The scientists found big differences not only in size and proportions, but also in shape and morphology, suggesting the hands featured in the cave probably did not belong to humans.
Comparing it with the legs of other living animals, they found that the prints more closely resembled the forelegs of desert lizards called varan, or of small crocodiles. The discovery is a major one for the archaeology community as it is one of the few recorded usage of five-fingered animal prints in ancient rock art.
"Wadi Sûra II can be considered as the most important rock art site in North Africa, not only because of the huge number of rock paintings and engravings but also for the variety of the depictions. Since our identification, we can even say that those paintings are unique, as there is no animal hand-stencilling recorded so far in the whole Sahara, to our knowledge.", Honoré told IBTimes UK.

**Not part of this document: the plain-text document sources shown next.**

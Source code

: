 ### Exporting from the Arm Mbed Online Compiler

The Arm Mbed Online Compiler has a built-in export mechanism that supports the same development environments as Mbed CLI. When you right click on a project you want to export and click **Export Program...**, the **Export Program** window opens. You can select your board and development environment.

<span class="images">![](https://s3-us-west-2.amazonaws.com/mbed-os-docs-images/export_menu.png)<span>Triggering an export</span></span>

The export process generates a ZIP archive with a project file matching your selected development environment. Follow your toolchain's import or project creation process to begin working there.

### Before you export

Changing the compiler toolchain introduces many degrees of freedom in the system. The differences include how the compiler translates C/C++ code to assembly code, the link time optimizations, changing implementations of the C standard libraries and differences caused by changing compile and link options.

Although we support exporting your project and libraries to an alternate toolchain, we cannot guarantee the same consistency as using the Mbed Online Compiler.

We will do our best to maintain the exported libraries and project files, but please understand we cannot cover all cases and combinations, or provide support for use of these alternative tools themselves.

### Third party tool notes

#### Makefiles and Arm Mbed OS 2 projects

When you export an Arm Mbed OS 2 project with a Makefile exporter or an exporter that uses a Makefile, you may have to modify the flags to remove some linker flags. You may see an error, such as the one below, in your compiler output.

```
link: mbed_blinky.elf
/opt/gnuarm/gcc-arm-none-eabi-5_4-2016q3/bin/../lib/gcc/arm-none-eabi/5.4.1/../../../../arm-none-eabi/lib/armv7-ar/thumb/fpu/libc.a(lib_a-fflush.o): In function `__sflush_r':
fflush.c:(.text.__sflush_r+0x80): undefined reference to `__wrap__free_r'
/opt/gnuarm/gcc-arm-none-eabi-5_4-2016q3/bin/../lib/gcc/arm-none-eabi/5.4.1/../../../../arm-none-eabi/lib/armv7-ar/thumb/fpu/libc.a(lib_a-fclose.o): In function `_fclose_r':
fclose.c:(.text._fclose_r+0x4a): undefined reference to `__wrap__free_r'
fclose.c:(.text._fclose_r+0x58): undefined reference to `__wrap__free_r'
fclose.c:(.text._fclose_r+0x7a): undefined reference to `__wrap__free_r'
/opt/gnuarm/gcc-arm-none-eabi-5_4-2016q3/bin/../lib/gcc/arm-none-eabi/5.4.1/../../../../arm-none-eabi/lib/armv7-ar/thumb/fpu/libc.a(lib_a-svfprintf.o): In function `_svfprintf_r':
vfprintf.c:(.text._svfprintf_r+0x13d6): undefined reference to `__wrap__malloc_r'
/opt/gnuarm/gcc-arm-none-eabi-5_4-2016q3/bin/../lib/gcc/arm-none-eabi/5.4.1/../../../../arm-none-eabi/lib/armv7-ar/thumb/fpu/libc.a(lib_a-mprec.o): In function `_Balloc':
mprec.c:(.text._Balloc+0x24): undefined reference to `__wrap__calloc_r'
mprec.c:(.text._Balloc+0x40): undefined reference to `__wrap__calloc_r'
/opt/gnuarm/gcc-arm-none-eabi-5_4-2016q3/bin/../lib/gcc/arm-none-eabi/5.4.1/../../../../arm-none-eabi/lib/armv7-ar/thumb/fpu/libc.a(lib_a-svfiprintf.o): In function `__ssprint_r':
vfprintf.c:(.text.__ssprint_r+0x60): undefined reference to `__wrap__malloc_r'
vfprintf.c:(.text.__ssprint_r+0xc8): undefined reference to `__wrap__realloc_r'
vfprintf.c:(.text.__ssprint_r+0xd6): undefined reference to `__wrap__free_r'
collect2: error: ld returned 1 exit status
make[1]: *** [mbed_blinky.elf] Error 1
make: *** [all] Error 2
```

Knowledge of ancient populations
However, the symbolic significance of the reptile handprints remain a mystery to Honoré and her team. They do not know whether the stencils were made using live animals or their severed hands, and do not understand what this method meant for the population living in the Wadi Surra II shelter, 80,00 years ago.
"The paintings are likely to be dated from 6000 BC – except from that, we know very little. With this research, we are now entering the intellectual life of prehistoric groups and what we find is really unexpected. It does not correspond to the general sketch that was established since decades by us, as rock art researchers", Honoré said.